おくすり千一夜 第二十話 美食したいが、スリムでいたい。
人間の五大欲望という言葉があります。食欲、知識欲、所有欲、性欲、及び睡眠欲をいい、食欲は最上位に上げられております。戦争が無く平和が続いて豊かになった現在は、正にこの欲望を満たす飽食の時代で、テレビをつければグルメ番組がいつも放映されており、若い女性の「おいしい! 」という悲鳴にも似た言葉をしばしば耳にします。美味しいお料理は全て栄養素もカロリーも過剰で、その結果食べ過ぎとなり、消化剤の入った胃腸薬のお世話になるのですが。これを繰り返していると体重が増し、肥満になってしまいます。
そこで登場するのが「やせ薬」です。やせ薬には色々なものが市販されており、食欲を抑えるもの、睡眠を短縮してエネルギーを無理に消費させるもの、味覚を変えて食欲を無くしてしまうものまで色々ありますが、その殆どは中枢神経系に作用する薬物です。アメリカでは日本で禁止のヒロポンと殆ど同じものが、やせ薬として許可されております。またハーブや漢方薬でやせるという効能を謳ったものもありますが、成分はいずれも中枢性で、耐性が出来たり、反動で過食が起こる場合が多いようです。
最近、副作用が全く考えられない「やせ薬」が発見されました。この物質はハイドロキシ・クエン酸或いは水酸化クエン酸と呼ばれ、柑橘類の酸味成分であるクエン酸に水分子から水素が一つ取れたハイドロキシル基が結合した物質で、東南アジアに棲息する植物の果皮に多量に含まれ、伝統料理では食欲増進剤として、また魚などの漬け物の保存剤として昔から使われて来ました。
アメリカでの綿密な研究の結果、この物質に次のような作用のあることがわかりました。即ちこの物質は食欲を抑え、体がエネルギッシュになるだけでなく、食物が体内で脂肪に変えられるのを抑える働きがあります。また中枢神経系に悪い影響を与え、不安や神経質になったり睡眠障害を起こすなどの副作用が全くなく、自然な減量のできる初めての物質なのです。したがって体重を効果的にコントロールし、血中の高コレステロールと高脂肪の軽減に役立つと考えられます。

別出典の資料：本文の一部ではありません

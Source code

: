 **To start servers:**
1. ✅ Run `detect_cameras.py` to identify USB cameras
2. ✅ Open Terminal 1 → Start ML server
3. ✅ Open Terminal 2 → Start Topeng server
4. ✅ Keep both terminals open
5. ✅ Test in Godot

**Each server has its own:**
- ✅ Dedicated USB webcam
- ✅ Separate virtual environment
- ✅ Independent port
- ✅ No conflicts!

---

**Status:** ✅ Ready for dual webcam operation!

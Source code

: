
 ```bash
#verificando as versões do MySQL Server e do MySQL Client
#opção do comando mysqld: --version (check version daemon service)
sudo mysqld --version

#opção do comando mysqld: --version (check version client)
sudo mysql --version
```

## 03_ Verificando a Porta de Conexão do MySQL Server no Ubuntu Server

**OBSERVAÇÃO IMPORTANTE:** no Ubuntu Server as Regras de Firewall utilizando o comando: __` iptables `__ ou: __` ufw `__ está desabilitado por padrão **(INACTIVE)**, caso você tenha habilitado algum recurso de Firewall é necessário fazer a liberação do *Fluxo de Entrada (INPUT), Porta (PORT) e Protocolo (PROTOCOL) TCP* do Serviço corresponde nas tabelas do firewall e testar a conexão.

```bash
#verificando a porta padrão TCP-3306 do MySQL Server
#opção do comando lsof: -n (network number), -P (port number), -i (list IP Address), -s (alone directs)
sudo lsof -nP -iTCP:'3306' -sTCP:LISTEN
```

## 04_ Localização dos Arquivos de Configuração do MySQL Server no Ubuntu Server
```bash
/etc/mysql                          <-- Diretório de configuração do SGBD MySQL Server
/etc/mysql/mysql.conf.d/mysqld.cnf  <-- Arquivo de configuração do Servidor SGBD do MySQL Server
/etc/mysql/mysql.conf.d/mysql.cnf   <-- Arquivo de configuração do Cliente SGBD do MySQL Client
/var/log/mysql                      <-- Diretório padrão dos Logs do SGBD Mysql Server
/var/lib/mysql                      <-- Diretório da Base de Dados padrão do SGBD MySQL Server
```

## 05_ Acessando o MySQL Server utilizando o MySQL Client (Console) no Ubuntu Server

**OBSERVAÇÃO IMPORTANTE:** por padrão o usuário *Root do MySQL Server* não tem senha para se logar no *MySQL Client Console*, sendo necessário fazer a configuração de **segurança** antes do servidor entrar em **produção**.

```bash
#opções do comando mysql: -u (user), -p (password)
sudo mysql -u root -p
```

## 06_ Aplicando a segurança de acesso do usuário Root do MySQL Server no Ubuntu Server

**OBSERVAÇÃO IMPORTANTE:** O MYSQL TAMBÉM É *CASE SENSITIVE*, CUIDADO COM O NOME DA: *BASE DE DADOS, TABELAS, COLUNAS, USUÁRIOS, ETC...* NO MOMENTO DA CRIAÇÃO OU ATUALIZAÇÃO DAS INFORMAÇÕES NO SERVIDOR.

1969年、アメリカの大学研究者が生体の基礎的エネルギー代謝について調べていたところ、偶然ハイドロキシ・クエン酸が食物を体内で分解し脂肪に変える酵素の活性を抑えることを発見したのです。その結果食物は脂肪にならずグリコーゲンとして肝臓や体組織中に蓄えられ、これが刺激となって、食欲を減退させ、エネルギー消費を増加させ、熱の発生を促すのです。このやせ薬は服用するとエネルギッシュな感じになり、血糖値の上昇は見られず、むしろ下降ぎみで、糖尿患者が服用しても安全と思われます。また血液中に循環している悪玉のLDLを除去する異化作用が強められるそうです。この物質は脳の関所である脳血液関門を通過できないので、脳に直接作用し食欲を抑えるのではないことも証明されています。
目下市中にはハイドロキシ・クエン酸含有の健康食品が販売されていますが、健康食品には成分の薬理や生化学的な効果を記載することは禁止されているために、消費者が正確に評価出来ない状態にあります。成分としてハイドロキシ・クエン酸と記載されていても、いずれもイメージ商品で、含有量は少ないか曖昧で、治療効果を期待出来る製品は少ないように思われます。
追補 : ハイドロキシ・クエン酸(HCA)の薬効その後(2002.2.14)
HCAには、ATPクエン酸リアーゼという酵素の活性を抑えて肥満を防止する作用のあることがわかりました。マウスを用いた実験で、体重増加が有意に抑制され、(体重抑制率7.2%)、脾臓、腎臓、肝臓などの臓器にも抑制傾向が見られ、腸間膜脂肪増加を有意に抑制したとの報告があります。
しかし、ヒトでの臨床データでは、これまでのところHCAには肥満や糖尿病に対して改善効果が認められないそうです。それはHCAが理論通りに体内でクエン酸サイクルに作用しているかどうかという点と、HCAがブドウ糖を脂肪に変えないで肝臓のグリコーゲンタンクに貯蔵するというメカニズムでは、すでに肥満のヒトを痩せさせる効果は期待薄で、せいぜい過食しても肥満を防止する程度の効果であることが明らかになったと言えます。
NIHの報告(2020)
アメリカ国立衛生研究所(NIH)によると、ヒドロキシクエン酸 (HCA) を大量に含むガルシニア カンボジアまたは HCAは、 ラットでの研究では、食物摂取を抑制し、体重増加を抑制することがわかっています。しかし、ヒトでは、有効かどうかに関する証拠は相反しており、「大規模で長期の臨床試験で証明される必要がある」と指摘されています。https://ods.od.nih.gov/factsheets/WeightLoss-HealthProfessional/
日本では、7件のHCA含有サプリメントと1件の清涼飲料水が、栄養補助食品として販売されています(2022年)。届出効果は『運動中の脂肪の燃焼を高める。食後の中性脂肪や血糖値の上昇をおだやかにする。肥満気味な方の内臓脂肪とBMIを減らすのを助ける』等、大変魅力的です。初回半額、とか、30日間返金保証などを謳って、ネットなどで大々的に販売されていますが、確たる証拠は無いようです。